+++ Data shown
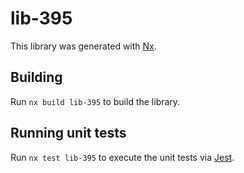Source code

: # lib-395

This library was generated with [Nx](https://nx.dev).

## Building

Run `nx build lib-395` to build the library.

## Running unit tests

Run `nx test lib-395` to execute the unit tests via [Jest](https://jestjs.io).
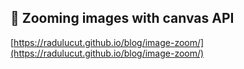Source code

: ## :mag_right: Zooming images with canvas API

[https://radulucut.github.io/blog/image-zoom/](https://radulucut.github.io/blog/image-zoom/)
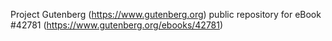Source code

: Project Gutenberg (https://www.gutenberg.org) public repository for eBook #42781 (https://www.gutenberg.org/ebooks/42781)
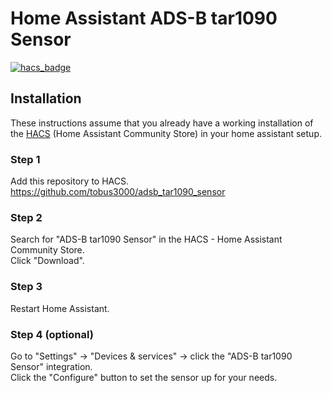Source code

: # Home Assistant ADS-B tar1090 Sensor

[![hacs_badge](https://img.shields.io/badge/HACS-Default-orange.svg)](https://github.com/custom-components/hacs)

## Installation

These instructions assume that you already have a working installation of the [HACS](https://hacs.xyz/) (Home Assistant Community Store) in your home assistant setup.

### Step 1

Add this repository to HACS. https://github.com/tobus3000/adsb_tar1090_sensor

### Step 2

Search for "ADS-B tar1090 Sensor" in the HACS - Home Assistant Community Store.  
Click "Download".

### Step 3

Restart Home Assistant.

### Step 4 (optional)

Go to "Settings" -> "Devices & services" -> click the "ADS-B tar1090 Sensor" integration.  
Click the "Configure" button to set the sensor up for your needs.
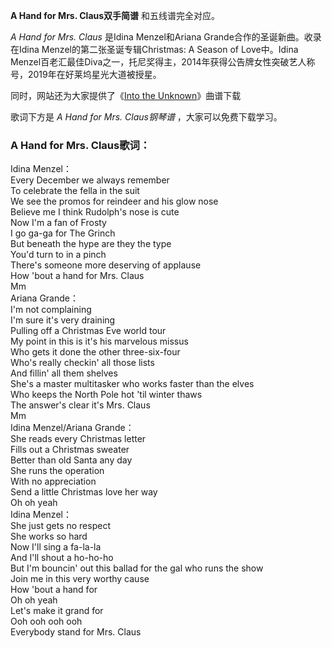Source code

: 

**A Hand for Mrs. Claus双手简谱** 和五线谱完全对应。

_A Hand for Mrs. Claus_ 是Idina Menzel和Ariana Grande合作的圣诞新曲。收录在Idina
Menzel的第二张圣诞专辑Christmas: A Season of Love中。Idina
Menzel百老汇最佳Diva之一，托尼奖得主，2014年获得公告牌女性突破艺人称号，2019年在好莱坞星光大道被授星。

同时，网站还为大家提供了《[Into the Unknown](Music-10986-Into-the-Unknown-冰雪奇缘2OST.html
"Into the Unknown")》曲谱下载

歌词下方是 _A Hand for Mrs. Claus钢琴谱_ ，大家可以免费下载学习。

### A Hand for Mrs. Claus歌词：

Idina Menzel：  
Every December we always remember  
To celebrate the fella in the suit  
We see the promos for reindeer and his glow nose  
Believe me I think Rudolph's nose is cute  
Now I'm a fan of Frosty  
I go ga-ga for The Grinch  
But beneath the hype are they the type  
You'd turn to in a pinch  
There's someone more deserving of applause  
How 'bout a hand for Mrs. Claus  
Mm  
Ariana Grande：  
I'm not complaining  
I'm sure it's very draining  
Pulling off a Christmas Eve world tour  
My point in this is it's his marvelous missus  
Who gets it done the other three-six-four  
Who's really checkin' all those lists  
And fillin' all them shelves  
She's a master multitasker who works faster than the elves  
Who keeps the North Pole hot 'til winter thaws  
The answer's clear it's Mrs. Claus  
Mm  
Idina Menzel/Ariana Grande：  
She reads every Christmas letter  
Fills out a Christmas sweater  
Better than old Santa any day  
She runs the operation  
With no appreciation  
Send a little Christmas love her way  
Oh oh yeah  
Idina Menzel：  
She just gets no respect  
She works so hard  
Now I'll sing a fa-la-la  
And I'll shout a ho-ho-ho  
But I'm bouncin' out this ballad for the gal who runs the show  
Join me in this very worthy cause  
How 'bout a hand for  
Oh oh yeah  
Let's make it grand for  
Ooh ooh ooh ooh  
Everybody stand for Mrs. Claus

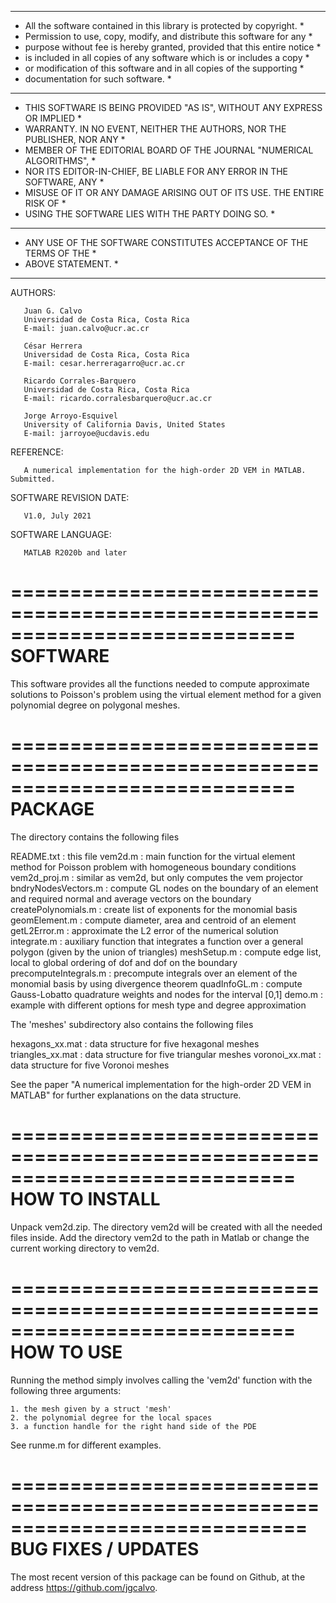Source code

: ***************************************************************************
  * All the software  contained in this library  is protected by copyright. *
  * Permission  to use, copy, modify, and  distribute this software for any *
  * purpose without fee is hereby granted, provided that this entire notice *
  * is included  in all copies  of any software which is or includes a copy *
  * or modification  of this software  and in all copies  of the supporting *
  * documentation for such software.                                        *
  ***************************************************************************
  * THIS SOFTWARE IS BEING PROVIDED "AS IS", WITHOUT ANY EXPRESS OR IMPLIED *
  * WARRANTY. IN NO EVENT, NEITHER  THE AUTHORS, NOR THE PUBLISHER, NOR ANY *
  * MEMBER  OF THE EDITORIAL BOARD OF  THE JOURNAL  "NUMERICAL ALGORITHMS", *
  * NOR ITS EDITOR-IN-CHIEF, BE  LIABLE FOR ANY ERROR  IN THE SOFTWARE, ANY *
  * MISUSE  OF IT  OR ANY DAMAGE ARISING OUT OF ITS USE. THE ENTIRE RISK OF *
  * USING THE SOFTWARE LIES WITH THE PARTY DOING SO.                        *
  ***************************************************************************
  * ANY USE  OF THE SOFTWARE  CONSTITUTES  ACCEPTANCE  OF THE TERMS  OF THE *
  * ABOVE STATEMENT.                                                        *
  ***************************************************************************

   AUTHORS:

       Juan G. Calvo
       Universidad de Costa Rica, Costa Rica
       E-mail: juan.calvo@ucr.ac.cr

       César Herrera
       Universidad de Costa Rica, Costa Rica
       E-mail: cesar.herreragarro@ucr.ac.cr

       Ricardo Corrales-Barquero
       Universidad de Costa Rica, Costa Rica
       E-mail: ricardo.corralesbarquero@ucr.ac.cr

       Jorge Arroyo-Esquivel
       University of California Davis, United States
       E-mail: jarroyoe@ucdavis.edu

   REFERENCE:

       A numerical implementation for the high-order 2D VEM in MATLAB. Submitted.

   SOFTWARE REVISION DATE:

       V1.0, July 2021

   SOFTWARE LANGUAGE:

       MATLAB R2020b and later


============================================================================
SOFTWARE
============================================================================
This software provides all the functions needed to compute approximate
solutions to Poisson's problem using the virtual element method for a given
polynomial degree on polygonal meshes.

============================================================================
PACKAGE
============================================================================

The directory contains the following files

README.txt            : this file
vem2d.m               : main function for the virtual element method for 
                        Poisson problem with homogeneous boundary conditions
vem2d_proj.m          : similar as vem2d, but only computes the vem
                        projector
bndryNodesVectors.m   : compute GL nodes on the boundary of an element and 
                        required normal and average vectors on the boundary
createPolynomials.m   : create list of exponents for the monomial basis
geomElement.m         : compute diameter, area and centroid of an element
getL2Error.m          : approximate the L2 error of the numerical solution
integrate.m           : auxiliary function that integrates a function over
                        a general polygon (given by the union of triangles)
meshSetup.m           : compute edge list, local to global ordering of dof
                        and dof on the boundary
precomputeIntegrals.m : precompute integrals over an element of the monomial
                        basis by using divergence theorem
quadInfoGL.m          : compute Gauss-Lobatto quadrature weights and nodes 
                        for the interval [0,1]
demo.m                : example with different options for mesh type and
                        degree approximation

The 'meshes' subdirectory also contains the following files

hexagons_xx.mat      : data structure for five hexagonal meshes
triangles_xx.mat     : data structure for five triangular meshes
voronoi_xx.mat       : data structure for five Voronoi meshes

See the paper "A numerical implementation for the high-order 2D VEM in 
MATLAB" for further explanations on the data structure.

============================================================================
HOW TO INSTALL
============================================================================

Unpack vem2d.zip. The directory vem2d will be created with all the needed 
files inside. Add the directory vem2d to the path in Matlab or change the 
current working directory to vem2d.

============================================================================
HOW TO USE
============================================================================

Running the method simply involves calling the 'vem2d' function with the
following three arguments:

    1. the mesh given by a struct 'mesh'
    2. the polynomial degree for the local spaces
    3. a function handle for the right hand side of the PDE

See runme.m for different examples.

=============================================================================
BUG FIXES / UPDATES
=============================================================================

The most recent version of this package can be found on Github, at the
address https://github.com/jgcalvo.
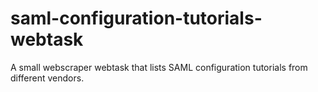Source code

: # saml-configuration-tutorials-webtask
A small webscraper webtask that lists SAML configuration tutorials from different vendors.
++++++
* Work required
Restate each of the entries above word for word and skip every image.

* Exercise answer
Source code

: # lib-395

This library was generated with [Nx](https://nx.dev).

## Building

Run `nx build lib-395` to build the library.

## Running unit tests

Run `nx test lib-395` to execute the unit tests via [Jest](https://jestjs.io).
Source code

: ## :mag_right: Zooming images with canvas API

[https://radulucut.github.io/blog/image-zoom/](https://radulucut.github.io/blog/image-zoom/)
Source code

: Project Gutenberg (https://www.gutenberg.org) public repository for eBook #42781 (https://www.gutenberg.org/ebooks/42781)
Source code

: # Home Assistant ADS-B tar1090 Sensor

[![hacs_badge](https://img.shields.io/badge/HACS-Default-orange.svg)](https://github.com/custom-components/hacs)

## Installation

These instructions assume that you already have a working installation of the [HACS](https://hacs.xyz/) (Home Assistant Community Store) in your home assistant setup.

### Step 1

Add this repository to HACS. https://github.com/tobus3000/adsb_tar1090_sensor

### Step 2

Search for "ADS-B tar1090 Sensor" in the HACS - Home Assistant Community Store.  
Click "Download".

### Step 3

Restart Home Assistant.

### Step 4 (optional)

Go to "Settings" -> "Devices & services" -> click the "ADS-B tar1090 Sensor" integration.  
Click the "Configure" button to set the sensor up for your needs.
Source code

: 

**A Hand for Mrs. Claus双手简谱** 和五线谱完全对应。

_A Hand for Mrs. Claus_ 是Idina Menzel和Ariana Grande合作的圣诞新曲。收录在Idina
Menzel的第二张圣诞专辑Christmas: A Season of Love中。Idina
Menzel百老汇最佳Diva之一，托尼奖得主，2014年获得公告牌女性突破艺人称号，2019年在好莱坞星光大道被授星。

同时，网站还为大家提供了《[Into the Unknown](Music-10986-Into-the-Unknown-冰雪奇缘2OST.html
"Into the Unknown")》曲谱下载

歌词下方是 _A Hand for Mrs. Claus钢琴谱_ ，大家可以免费下载学习。

### A Hand for Mrs. Claus歌词：

Idina Menzel：  
Every December we always remember  
To celebrate the fella in the suit  
We see the promos for reindeer and his glow nose  
Believe me I think Rudolph's nose is cute  
Now I'm a fan of Frosty  
I go ga-ga for The Grinch  
But beneath the hype are they the type  
You'd turn to in a pinch  
There's someone more deserving of applause  
How 'bout a hand for Mrs. Claus  
Mm  
Ariana Grande：  
I'm not complaining  
I'm sure it's very draining  
Pulling off a Christmas Eve world tour  
My point in this is it's his marvelous missus  
Who gets it done the other three-six-four  
Who's really checkin' all those lists  
And fillin' all them shelves  
She's a master multitasker who works faster than the elves  
Who keeps the North Pole hot 'til winter thaws  
The answer's clear it's Mrs. Claus  
Mm  
Idina Menzel/Ariana Grande：  
She reads every Christmas letter  
Fills out a Christmas sweater  
Better than old Santa any day  
She runs the operation  
With no appreciation  
Send a little Christmas love her way  
Oh oh yeah  
Idina Menzel：  
She just gets no respect  
She works so hard  
Now I'll sing a fa-la-la  
And I'll shout a ho-ho-ho  
But I'm bouncin' out this ballad for the gal who runs the show  
Join me in this very worthy cause  
How 'bout a hand for  
Oh oh yeah  
Let's make it grand for  
Ooh ooh ooh ooh  
Everybody stand for Mrs. Claus

Source code

: ***************************************************************************
  * All the software  contained in this library  is protected by copyright. *
  * Permission  to use, copy, modify, and  distribute this software for any *
  * purpose without fee is hereby granted, provided that this entire notice *
  * is included  in all copies  of any software which is or includes a copy *
  * or modification  of this software  and in all copies  of the supporting *
  * documentation for such software.                                        *
  ***************************************************************************
  * THIS SOFTWARE IS BEING PROVIDED "AS IS", WITHOUT ANY EXPRESS OR IMPLIED *
  * WARRANTY. IN NO EVENT, NEITHER  THE AUTHORS, NOR THE PUBLISHER, NOR ANY *
  * MEMBER  OF THE EDITORIAL BOARD OF  THE JOURNAL  "NUMERICAL ALGORITHMS", *
  * NOR ITS EDITOR-IN-CHIEF, BE  LIABLE FOR ANY ERROR  IN THE SOFTWARE, ANY *
  * MISUSE  OF IT  OR ANY DAMAGE ARISING OUT OF ITS USE. THE ENTIRE RISK OF *
  * USING THE SOFTWARE LIES WITH THE PARTY DOING SO.                        *
  ***************************************************************************
  * ANY USE  OF THE SOFTWARE  CONSTITUTES  ACCEPTANCE  OF THE TERMS  OF THE *
  * ABOVE STATEMENT.                                                        *
  ***************************************************************************

   AUTHORS:

       Juan G. Calvo
       Universidad de Costa Rica, Costa Rica
       E-mail: juan.calvo@ucr.ac.cr

       César Herrera
       Universidad de Costa Rica, Costa Rica
       E-mail: cesar.herreragarro@ucr.ac.cr

       Ricardo Corrales-Barquero
       Universidad de Costa Rica, Costa Rica
       E-mail: ricardo.corralesbarquero@ucr.ac.cr

       Jorge Arroyo-Esquivel
       University of California Davis, United States
       E-mail: jarroyoe@ucdavis.edu

   REFERENCE:

       A numerical implementation for the high-order 2D VEM in MATLAB. Submitted.

   SOFTWARE REVISION DATE:

       V1.0, July 2021

   SOFTWARE LANGUAGE:

       MATLAB R2020b and later


============================================================================
SOFTWARE
============================================================================
This software provides all the functions needed to compute approximate
solutions to Poisson's problem using the virtual element method for a given
polynomial degree on polygonal meshes.

============================================================================
PACKAGE
============================================================================

The directory contains the following files

README.txt            : this file
vem2d.m               : main function for the virtual element method for 
                        Poisson problem with homogeneous boundary conditions
vem2d_proj.m          : similar as vem2d, but only computes the vem
                        projector
bndryNodesVectors.m   : compute GL nodes on the boundary of an element and 
                        required normal and average vectors on the boundary
createPolynomials.m   : create list of exponents for the monomial basis
geomElement.m         : compute diameter, area and centroid of an element
getL2Error.m          : approximate the L2 error of the numerical solution
integrate.m           : auxiliary function that integrates a function over
                        a general polygon (given by the union of triangles)
meshSetup.m           : compute edge list, local to global ordering of dof
                        and dof on the boundary
precomputeIntegrals.m : precompute integrals over an element of the monomial
                        basis by using divergence theorem
quadInfoGL.m          : compute Gauss-Lobatto quadrature weights and nodes 
                        for the interval [0,1]
demo.m                : example with different options for mesh type and
                        degree approximation

The 'meshes' subdirectory also contains the following files

hexagons_xx.mat      : data structure for five hexagonal meshes
triangles_xx.mat     : data structure for five triangular meshes
voronoi_xx.mat       : data structure for five Voronoi meshes

See the paper "A numerical implementation for the high-order 2D VEM in 
MATLAB" for further explanations on the data structure.

============================================================================
HOW TO INSTALL
============================================================================

Unpack vem2d.zip. The directory vem2d will be created with all the needed 
files inside. Add the directory vem2d to the path in Matlab or change the 
current working directory to vem2d.

============================================================================
HOW TO USE
============================================================================

Running the method simply involves calling the 'vem2d' function with the
following three arguments:

    1. the mesh given by a struct 'mesh'
    2. the polynomial degree for the local spaces
    3. a function handle for the right hand side of the PDE

See runme.m for different examples.

=============================================================================
BUG FIXES / UPDATES
=============================================================================

The most recent version of this package can be found on Github, at the
address https://github.com/jgcalvo.
Source code

: # saml-configuration-tutorials-webtask
A small webscraper webtask that lists SAML configuration tutorials from different vendors.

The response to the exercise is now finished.